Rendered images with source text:
══════════

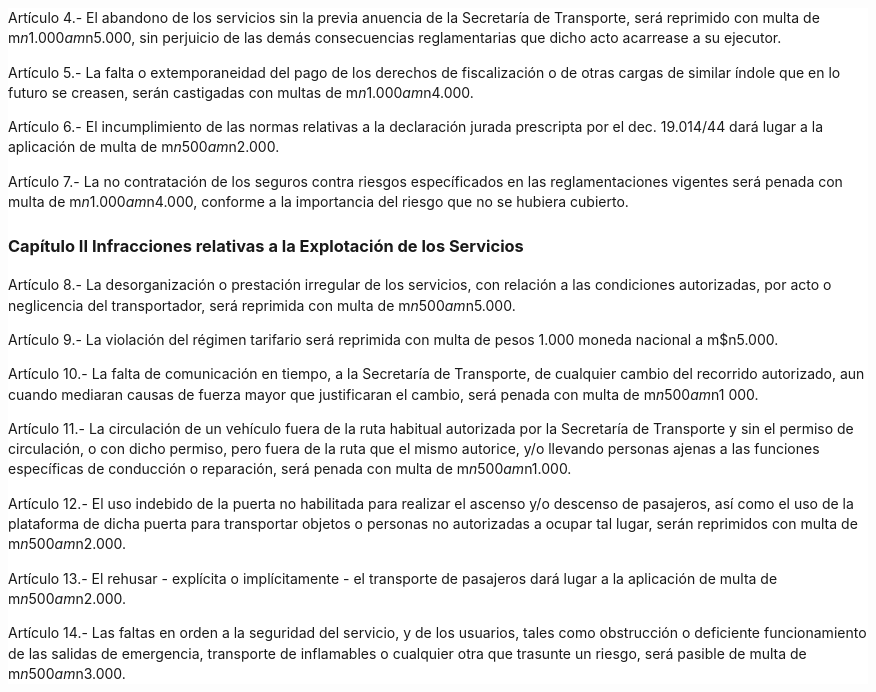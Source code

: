 <a id="4"></a>
Artículo  4.-  El  abandono  de  los  servicios  sin la previa anuencia de la Secretaría de Transporte, será reprimido  con  multa de  m$n1.000  a  m$n5.000, sin perjuicio de las demás consecuencias reglamentarias que dicho acto acarrease a su ejecutor.

<a id="5"></a>
Artículo  5.-  La  falta  o  extemporaneidad  del  pago de los derechos  de fiscalización o de otras cargas de similar índole  que en lo futuro  se creasen, serán castigadas con multas de m$n1.000 a m$n4.000.

<a id="6"></a>
Artículo  6.-  El  incumplimiento de las normas relativas a la declaración jurada prescripta  por  el  dec. 19.014/44 dará lugar a la aplicación de multa de m$n500 a m$n2.000.

<a id="7"></a>
Artículo  7.- La no contratación de los seguros contra riesgos específicados en  las  reglamentaciones  vigentes  será  penada con multa de m$n1.000 a m$n4.000, conforme a la importancia del  riesgo que no se hubiera cubierto.

### Capítulo II Infracciones    relativas    a  la  Explotación  de  los  Servicios

<a id="8"></a>
Artículo  8.- La desorganización o prestación irregular de los servicios, con relación  a  las condiciones autorizadas, por acto o neglicencia del transportador,  será  reprimida con multa de m$n500 a m$n5.000.

<a id="9"></a>
Artículo 9.- La violación del régimen tarifario será reprimida con multa de pesos 1.000 moneda nacional a m$n5.000.

<a id="10"></a>
Artículo  10.-  La  falta  de  comunicación  en  tiempo,  a la Secretaría   de  Transporte,  de  cualquier  cambio  del  recorrido autorizado,  aun   cuando  mediaran  causas  de  fuerza  mayor  que justificaran el cambio,  será  penada  con  multa  de m$n500 a m$n1 000.

<a id="11"></a>
Artículo  11.-  La circulación de un vehículo fuera de la ruta habitual autorizada por  la  Secretaría  de  Transporte  y  sin  el permiso  de circulación, o con dicho permiso, pero fuera de la ruta que  el  mismo   autorice,  y/o  llevando  personas  ajenas  a  las funciones específicas  de  conducción o reparación, será penada con multa de m$n500 a m$n1.000.

<a id="12"></a>
Artículo  12.- El uso indebido de la puerta no habilitada para realizar el ascenso  y/o  descenso de pasajeros, así como el uso de la plataforma de dicha puerta  para  transportar objetos o personas no autorizadas a ocupar tal lugar, serán  reprimidos  con  multa de m$n500 a m$n2.000.

<a id="13"></a>
Artículo  13.-  El  rehusar  - explícita o implícitamente - el transporte de pasajeros dará lugar  a  la  aplicación  de  multa de m$n500 a m$n2.000.

<a id="14"></a>
Artículo 14.- Las faltas en orden a la seguridad del servicio, y de los usuarios, tales como obstrucción o deficiente funcionamiento    de  las  salidas  de  emergencia,  transporte  de inflamables o cualquier  otra  que trasunte un riesgo, será pasible de multa de m$n500 a m$n3.000.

══════════

- _WHAT YOU NEED TO DO_: Which lines hold the word "pasajeros"? Copy each of them from the records.

- _RESPONSE TO THE EXERCISE_:
Artículo  12.- El uso indebido de la puerta no habilitada para realizar el ascenso  y/o  descenso de pasajeros, así como el uso de la plataforma de dicha puerta  para  transportar objetos o personas no autorizadas a ocupar tal lugar, serán  reprimidos  con  multa de m$n500 a m$n2.000.
Artículo  13.-  El  rehusar  - explícita o implícitamente - el transporte de pasajeros dará lugar  a  la  aplicación  de  multa de m$n500 a m$n2.000.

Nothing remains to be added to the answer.